Document images with source code:
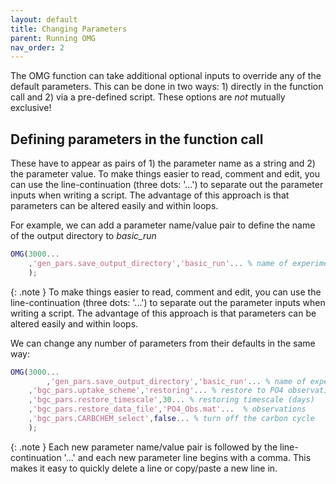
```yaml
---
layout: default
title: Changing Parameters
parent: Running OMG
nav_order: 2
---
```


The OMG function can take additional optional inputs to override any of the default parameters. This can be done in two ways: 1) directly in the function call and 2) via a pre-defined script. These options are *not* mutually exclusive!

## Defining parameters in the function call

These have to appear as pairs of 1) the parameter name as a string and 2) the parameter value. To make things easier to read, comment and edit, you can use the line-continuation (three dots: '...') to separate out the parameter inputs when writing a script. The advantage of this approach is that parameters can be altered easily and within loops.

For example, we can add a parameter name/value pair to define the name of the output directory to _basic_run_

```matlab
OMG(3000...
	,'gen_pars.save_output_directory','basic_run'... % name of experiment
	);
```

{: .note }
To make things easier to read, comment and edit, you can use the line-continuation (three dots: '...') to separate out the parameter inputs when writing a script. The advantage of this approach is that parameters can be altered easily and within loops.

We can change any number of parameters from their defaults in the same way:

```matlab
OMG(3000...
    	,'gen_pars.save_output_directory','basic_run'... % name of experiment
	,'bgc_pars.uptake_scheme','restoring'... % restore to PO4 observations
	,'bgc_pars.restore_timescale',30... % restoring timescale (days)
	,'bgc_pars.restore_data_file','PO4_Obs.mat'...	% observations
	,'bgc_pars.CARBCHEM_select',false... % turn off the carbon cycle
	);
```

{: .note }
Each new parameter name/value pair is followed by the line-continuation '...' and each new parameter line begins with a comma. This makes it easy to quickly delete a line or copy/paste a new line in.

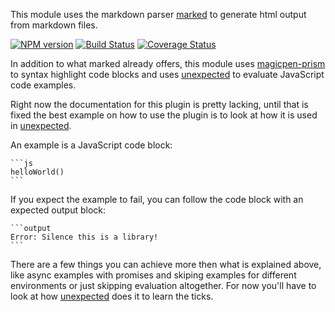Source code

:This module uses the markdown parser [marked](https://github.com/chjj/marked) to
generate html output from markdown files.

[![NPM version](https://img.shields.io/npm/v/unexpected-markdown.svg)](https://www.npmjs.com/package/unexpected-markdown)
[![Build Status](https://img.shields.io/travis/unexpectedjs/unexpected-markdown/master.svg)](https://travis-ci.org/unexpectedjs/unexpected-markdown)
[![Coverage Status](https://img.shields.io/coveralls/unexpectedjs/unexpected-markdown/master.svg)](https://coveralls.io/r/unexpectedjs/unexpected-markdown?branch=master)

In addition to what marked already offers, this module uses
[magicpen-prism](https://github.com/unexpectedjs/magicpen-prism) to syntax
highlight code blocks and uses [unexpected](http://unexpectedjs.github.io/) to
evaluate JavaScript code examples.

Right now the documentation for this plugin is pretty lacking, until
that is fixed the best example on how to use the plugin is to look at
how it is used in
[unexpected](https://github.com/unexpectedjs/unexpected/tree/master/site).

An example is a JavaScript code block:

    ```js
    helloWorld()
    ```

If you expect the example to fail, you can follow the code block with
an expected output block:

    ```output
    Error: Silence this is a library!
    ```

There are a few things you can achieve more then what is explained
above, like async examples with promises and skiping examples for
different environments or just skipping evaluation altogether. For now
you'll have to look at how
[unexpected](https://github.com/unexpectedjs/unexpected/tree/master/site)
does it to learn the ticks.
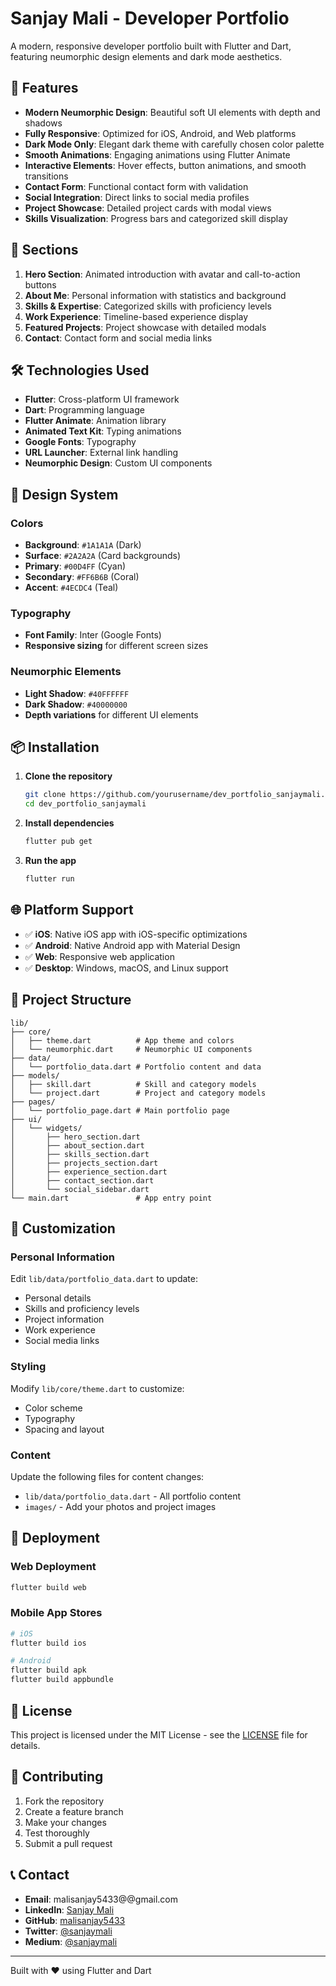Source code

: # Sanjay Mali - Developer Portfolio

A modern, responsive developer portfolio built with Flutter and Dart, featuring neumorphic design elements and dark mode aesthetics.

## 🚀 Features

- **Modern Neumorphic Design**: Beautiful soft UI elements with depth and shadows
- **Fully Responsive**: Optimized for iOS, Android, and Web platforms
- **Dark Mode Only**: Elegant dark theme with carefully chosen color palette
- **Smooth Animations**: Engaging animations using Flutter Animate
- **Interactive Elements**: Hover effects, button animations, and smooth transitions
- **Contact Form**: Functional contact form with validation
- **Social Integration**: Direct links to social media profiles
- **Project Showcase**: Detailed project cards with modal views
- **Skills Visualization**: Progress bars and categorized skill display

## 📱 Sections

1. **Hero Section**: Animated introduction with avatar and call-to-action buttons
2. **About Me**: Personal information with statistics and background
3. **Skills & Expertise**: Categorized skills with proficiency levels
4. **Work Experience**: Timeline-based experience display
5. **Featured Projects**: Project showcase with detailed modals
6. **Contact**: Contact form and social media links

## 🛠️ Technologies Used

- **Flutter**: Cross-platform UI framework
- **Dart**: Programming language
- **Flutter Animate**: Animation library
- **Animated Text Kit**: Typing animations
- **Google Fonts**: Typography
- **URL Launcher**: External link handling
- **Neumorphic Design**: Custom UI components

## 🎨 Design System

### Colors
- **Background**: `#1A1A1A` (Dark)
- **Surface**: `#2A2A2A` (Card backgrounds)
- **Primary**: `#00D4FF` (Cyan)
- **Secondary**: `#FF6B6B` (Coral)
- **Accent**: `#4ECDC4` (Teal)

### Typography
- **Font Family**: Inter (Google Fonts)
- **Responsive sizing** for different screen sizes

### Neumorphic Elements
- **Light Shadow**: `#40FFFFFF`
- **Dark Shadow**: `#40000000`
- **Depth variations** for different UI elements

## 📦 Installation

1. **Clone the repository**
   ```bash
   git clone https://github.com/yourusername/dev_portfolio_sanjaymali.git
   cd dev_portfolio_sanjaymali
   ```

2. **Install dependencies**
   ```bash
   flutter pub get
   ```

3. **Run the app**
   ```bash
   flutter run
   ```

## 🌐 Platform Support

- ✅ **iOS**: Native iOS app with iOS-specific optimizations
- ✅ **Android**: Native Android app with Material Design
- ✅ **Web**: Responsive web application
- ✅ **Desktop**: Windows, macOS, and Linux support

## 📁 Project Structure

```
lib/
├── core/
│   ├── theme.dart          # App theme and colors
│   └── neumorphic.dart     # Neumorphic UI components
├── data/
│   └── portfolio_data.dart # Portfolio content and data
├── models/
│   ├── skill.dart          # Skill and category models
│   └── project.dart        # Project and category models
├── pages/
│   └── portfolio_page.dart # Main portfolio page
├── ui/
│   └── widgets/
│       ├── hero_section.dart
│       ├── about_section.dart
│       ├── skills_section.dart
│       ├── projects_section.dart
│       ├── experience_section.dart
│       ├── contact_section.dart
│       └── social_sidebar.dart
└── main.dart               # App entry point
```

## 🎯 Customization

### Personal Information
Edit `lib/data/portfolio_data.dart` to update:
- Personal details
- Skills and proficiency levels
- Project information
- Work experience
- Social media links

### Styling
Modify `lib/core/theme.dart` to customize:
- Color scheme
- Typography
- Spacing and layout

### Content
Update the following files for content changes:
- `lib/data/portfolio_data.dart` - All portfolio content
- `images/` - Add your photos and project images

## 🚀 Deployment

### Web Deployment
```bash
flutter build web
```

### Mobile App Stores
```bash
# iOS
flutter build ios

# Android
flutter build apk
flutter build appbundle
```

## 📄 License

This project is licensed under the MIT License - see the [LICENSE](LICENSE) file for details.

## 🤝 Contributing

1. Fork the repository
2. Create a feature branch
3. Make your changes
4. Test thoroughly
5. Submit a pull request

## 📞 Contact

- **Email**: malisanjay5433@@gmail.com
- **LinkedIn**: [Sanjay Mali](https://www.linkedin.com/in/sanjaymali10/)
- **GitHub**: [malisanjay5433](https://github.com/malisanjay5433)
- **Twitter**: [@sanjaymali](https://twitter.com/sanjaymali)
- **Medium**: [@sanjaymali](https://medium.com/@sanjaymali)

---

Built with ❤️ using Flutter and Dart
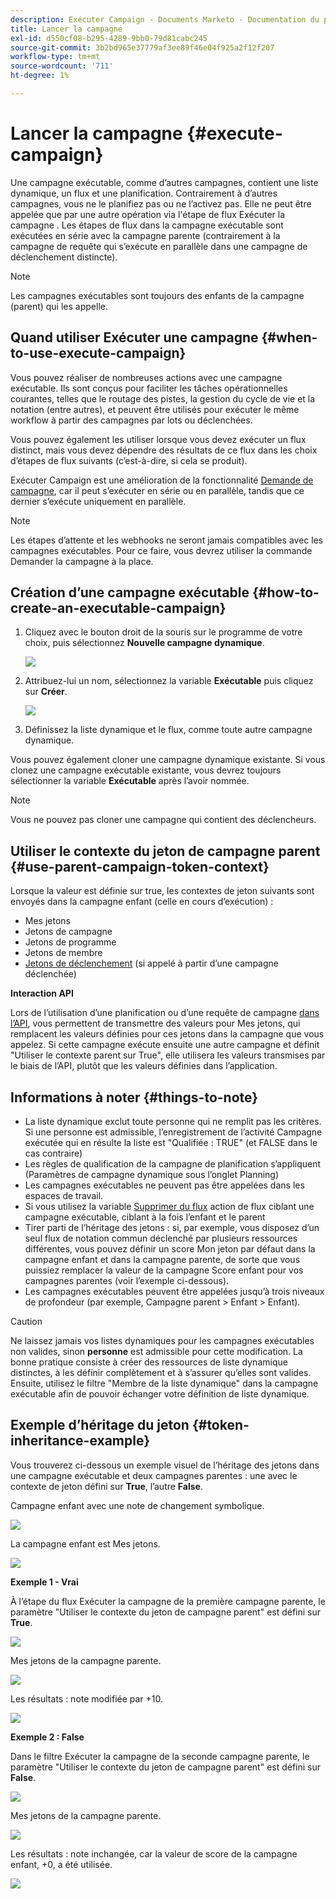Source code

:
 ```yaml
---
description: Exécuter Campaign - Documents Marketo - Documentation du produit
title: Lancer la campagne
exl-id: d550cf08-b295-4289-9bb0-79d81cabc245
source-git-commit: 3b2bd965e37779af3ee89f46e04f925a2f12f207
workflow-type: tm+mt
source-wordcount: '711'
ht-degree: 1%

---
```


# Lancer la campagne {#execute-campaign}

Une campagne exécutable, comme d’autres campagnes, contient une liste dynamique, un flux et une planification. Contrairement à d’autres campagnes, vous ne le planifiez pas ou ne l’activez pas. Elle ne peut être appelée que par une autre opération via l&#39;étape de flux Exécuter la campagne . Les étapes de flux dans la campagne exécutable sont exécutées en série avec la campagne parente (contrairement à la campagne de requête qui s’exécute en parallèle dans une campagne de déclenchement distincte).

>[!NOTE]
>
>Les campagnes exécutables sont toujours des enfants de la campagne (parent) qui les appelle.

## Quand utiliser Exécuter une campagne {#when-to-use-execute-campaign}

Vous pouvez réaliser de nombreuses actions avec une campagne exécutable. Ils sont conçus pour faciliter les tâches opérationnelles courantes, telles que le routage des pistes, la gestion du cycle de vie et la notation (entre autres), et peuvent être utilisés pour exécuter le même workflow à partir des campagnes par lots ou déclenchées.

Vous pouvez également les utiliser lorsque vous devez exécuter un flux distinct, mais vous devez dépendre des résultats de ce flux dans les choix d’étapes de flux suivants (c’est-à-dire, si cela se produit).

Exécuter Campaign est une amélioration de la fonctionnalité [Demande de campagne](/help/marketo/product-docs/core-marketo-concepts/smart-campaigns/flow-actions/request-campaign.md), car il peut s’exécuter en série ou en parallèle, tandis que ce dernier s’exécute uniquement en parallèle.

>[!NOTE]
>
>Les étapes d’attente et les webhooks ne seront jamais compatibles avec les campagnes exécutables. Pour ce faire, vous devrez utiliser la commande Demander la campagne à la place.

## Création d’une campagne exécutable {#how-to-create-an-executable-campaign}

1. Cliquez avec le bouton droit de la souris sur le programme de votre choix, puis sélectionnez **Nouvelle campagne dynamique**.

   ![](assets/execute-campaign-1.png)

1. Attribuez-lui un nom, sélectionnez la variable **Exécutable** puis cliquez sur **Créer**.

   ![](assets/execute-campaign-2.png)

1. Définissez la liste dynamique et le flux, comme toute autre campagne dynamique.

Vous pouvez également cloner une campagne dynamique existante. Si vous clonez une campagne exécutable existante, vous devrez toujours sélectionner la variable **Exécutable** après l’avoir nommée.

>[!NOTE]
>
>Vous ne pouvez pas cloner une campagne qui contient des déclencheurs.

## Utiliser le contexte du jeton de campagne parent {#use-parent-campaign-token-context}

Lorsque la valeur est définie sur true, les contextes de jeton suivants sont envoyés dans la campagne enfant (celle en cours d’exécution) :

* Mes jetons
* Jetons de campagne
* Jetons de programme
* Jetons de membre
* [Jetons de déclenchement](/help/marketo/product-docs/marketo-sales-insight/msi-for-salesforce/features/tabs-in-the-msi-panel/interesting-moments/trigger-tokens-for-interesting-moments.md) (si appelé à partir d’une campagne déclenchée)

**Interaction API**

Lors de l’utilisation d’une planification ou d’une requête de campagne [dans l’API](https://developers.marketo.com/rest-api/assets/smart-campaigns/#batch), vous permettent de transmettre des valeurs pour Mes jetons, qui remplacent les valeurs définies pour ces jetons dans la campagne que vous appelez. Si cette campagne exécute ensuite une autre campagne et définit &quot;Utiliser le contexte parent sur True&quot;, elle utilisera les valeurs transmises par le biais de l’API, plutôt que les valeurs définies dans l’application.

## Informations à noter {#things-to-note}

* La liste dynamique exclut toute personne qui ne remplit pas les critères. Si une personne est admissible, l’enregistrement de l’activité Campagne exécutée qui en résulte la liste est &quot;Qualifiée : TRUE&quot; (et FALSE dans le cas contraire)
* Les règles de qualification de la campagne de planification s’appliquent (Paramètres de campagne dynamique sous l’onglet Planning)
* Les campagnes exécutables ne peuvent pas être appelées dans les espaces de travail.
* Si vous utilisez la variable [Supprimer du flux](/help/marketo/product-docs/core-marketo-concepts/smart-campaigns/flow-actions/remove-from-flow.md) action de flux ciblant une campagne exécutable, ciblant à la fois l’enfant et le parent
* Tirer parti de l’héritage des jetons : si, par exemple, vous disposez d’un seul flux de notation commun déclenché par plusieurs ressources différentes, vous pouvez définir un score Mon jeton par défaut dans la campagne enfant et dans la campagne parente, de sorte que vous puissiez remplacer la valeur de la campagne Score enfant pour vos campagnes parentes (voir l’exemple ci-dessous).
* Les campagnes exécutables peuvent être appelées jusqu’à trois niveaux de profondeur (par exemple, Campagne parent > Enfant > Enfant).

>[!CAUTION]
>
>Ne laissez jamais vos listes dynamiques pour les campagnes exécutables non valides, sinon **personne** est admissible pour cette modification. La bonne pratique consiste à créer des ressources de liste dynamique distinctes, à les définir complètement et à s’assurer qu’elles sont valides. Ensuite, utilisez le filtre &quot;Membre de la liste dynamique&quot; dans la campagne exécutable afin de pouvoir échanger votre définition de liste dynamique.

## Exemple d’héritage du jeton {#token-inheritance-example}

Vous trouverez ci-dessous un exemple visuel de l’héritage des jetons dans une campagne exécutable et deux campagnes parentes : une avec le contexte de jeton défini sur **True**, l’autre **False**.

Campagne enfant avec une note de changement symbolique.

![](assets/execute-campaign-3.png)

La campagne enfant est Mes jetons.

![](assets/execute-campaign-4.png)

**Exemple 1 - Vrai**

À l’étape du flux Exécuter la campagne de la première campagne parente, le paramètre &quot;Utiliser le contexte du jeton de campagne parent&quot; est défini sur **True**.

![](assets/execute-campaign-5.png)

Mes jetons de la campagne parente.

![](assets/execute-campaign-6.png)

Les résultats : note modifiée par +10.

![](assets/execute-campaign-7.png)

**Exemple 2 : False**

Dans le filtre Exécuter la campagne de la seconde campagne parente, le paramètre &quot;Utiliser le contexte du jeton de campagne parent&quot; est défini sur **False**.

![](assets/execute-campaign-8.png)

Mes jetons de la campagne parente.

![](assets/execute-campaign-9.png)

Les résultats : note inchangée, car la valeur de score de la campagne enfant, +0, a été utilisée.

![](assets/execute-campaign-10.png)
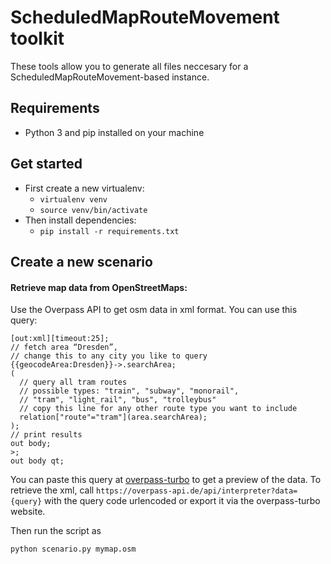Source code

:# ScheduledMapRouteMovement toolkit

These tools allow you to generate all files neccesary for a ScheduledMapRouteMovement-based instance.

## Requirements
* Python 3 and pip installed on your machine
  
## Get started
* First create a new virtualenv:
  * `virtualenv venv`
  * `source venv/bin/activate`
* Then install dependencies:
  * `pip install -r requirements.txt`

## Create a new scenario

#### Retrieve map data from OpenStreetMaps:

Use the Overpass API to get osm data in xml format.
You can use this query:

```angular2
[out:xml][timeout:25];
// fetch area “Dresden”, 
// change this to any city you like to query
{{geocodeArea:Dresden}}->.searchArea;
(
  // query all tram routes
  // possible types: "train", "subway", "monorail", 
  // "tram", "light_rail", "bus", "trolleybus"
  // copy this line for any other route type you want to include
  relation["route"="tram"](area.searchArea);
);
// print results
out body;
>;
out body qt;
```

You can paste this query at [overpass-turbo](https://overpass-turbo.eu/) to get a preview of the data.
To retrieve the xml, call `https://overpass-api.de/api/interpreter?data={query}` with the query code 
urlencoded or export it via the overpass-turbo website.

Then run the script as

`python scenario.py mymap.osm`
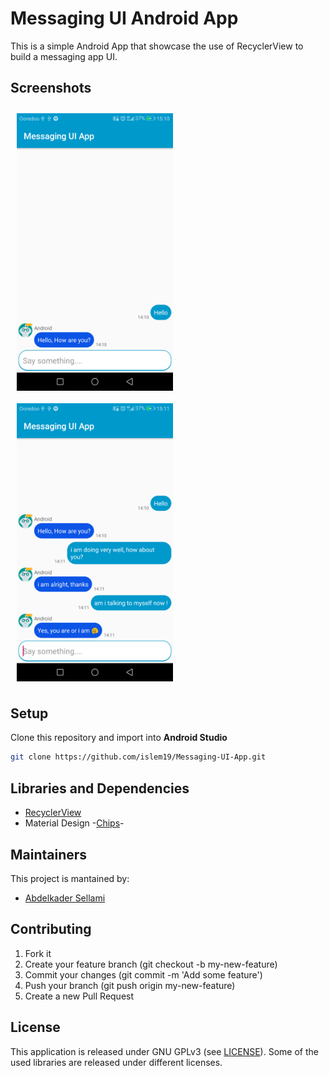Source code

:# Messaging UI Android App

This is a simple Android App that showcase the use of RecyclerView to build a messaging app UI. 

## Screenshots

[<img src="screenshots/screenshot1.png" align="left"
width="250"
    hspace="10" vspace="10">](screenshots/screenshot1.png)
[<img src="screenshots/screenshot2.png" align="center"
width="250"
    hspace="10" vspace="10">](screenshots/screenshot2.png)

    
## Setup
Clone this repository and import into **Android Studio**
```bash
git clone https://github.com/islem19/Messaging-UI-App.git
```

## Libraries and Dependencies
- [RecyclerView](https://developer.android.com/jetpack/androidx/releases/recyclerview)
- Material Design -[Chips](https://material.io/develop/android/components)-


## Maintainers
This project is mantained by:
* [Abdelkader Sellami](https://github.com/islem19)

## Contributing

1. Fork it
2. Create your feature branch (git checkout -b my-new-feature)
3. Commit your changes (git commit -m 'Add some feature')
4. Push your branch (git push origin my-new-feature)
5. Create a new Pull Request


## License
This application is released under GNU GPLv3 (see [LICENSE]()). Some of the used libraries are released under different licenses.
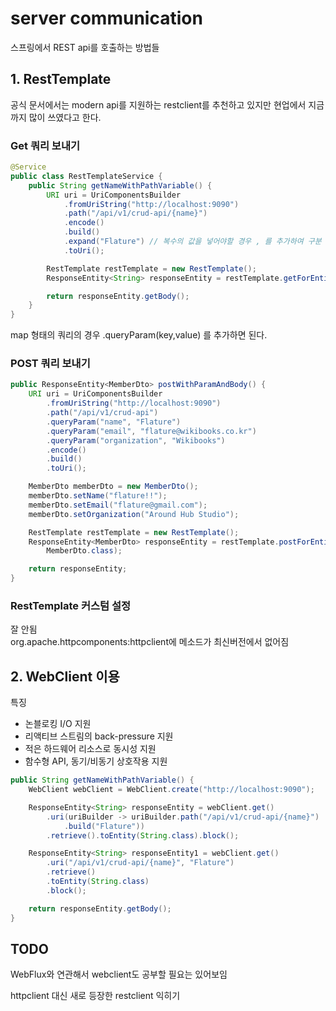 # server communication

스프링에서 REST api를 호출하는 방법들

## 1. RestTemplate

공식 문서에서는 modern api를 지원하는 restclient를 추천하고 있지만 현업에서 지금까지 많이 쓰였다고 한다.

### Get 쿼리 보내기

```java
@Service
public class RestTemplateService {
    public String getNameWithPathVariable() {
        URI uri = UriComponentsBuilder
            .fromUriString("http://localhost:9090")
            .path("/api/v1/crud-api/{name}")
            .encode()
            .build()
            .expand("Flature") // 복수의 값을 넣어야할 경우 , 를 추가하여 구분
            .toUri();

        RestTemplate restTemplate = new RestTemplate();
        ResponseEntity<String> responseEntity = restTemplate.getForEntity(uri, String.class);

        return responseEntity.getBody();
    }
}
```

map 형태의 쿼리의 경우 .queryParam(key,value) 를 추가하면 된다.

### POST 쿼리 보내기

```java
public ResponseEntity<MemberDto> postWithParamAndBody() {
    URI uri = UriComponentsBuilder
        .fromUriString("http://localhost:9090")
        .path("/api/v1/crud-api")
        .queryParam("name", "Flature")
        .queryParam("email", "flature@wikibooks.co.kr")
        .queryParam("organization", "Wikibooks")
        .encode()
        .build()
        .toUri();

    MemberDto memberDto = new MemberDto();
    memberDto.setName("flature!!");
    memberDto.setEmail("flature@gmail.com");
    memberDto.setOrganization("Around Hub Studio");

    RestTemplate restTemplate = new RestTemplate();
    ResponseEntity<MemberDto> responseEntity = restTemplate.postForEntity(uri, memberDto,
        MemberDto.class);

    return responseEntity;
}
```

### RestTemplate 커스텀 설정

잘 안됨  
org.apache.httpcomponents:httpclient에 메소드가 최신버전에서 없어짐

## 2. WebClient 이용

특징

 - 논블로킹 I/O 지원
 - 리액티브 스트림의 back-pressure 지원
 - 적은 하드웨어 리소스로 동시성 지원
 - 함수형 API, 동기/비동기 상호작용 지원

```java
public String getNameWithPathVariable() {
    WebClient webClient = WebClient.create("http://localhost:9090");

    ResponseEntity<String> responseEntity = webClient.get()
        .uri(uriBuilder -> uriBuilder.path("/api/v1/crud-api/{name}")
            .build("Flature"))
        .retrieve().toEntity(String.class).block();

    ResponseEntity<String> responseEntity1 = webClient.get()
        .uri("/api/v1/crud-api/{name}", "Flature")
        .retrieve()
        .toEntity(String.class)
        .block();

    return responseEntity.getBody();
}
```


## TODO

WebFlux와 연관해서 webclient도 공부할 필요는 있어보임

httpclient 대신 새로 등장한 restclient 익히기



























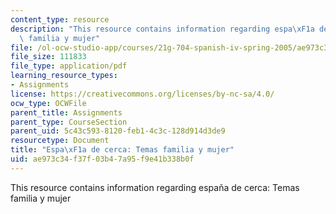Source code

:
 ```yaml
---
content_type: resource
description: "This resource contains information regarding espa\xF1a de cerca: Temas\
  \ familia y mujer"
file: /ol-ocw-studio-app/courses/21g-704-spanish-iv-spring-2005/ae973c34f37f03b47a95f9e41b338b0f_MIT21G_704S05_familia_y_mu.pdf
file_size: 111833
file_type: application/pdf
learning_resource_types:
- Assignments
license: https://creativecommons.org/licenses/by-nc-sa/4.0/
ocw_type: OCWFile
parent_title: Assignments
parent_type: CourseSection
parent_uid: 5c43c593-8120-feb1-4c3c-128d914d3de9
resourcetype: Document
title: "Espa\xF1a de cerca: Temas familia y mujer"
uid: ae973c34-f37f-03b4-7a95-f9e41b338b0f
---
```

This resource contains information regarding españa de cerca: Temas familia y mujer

WORK ITEM: Search the data for the string "markdown" and copy every line where it appears.

REPLY TO THE EXERCISE:
:This module uses the markdown parser [marked](https://github.com/chjj/marked) to
generate html output from markdown files.
[![NPM version](https://img.shields.io/npm/v/unexpected-markdown.svg)](https://www.npmjs.com/package/unexpected-markdown)
[![Build Status](https://img.shields.io/travis/unexpectedjs/unexpected-markdown/master.svg)](https://travis-ci.org/unexpectedjs/unexpected-markdown)
[![Coverage Status](https://img.shields.io/coveralls/unexpectedjs/unexpected-markdown/master.svg)](https://coveralls.io/r/unexpectedjs/unexpected-markdown?branch=master)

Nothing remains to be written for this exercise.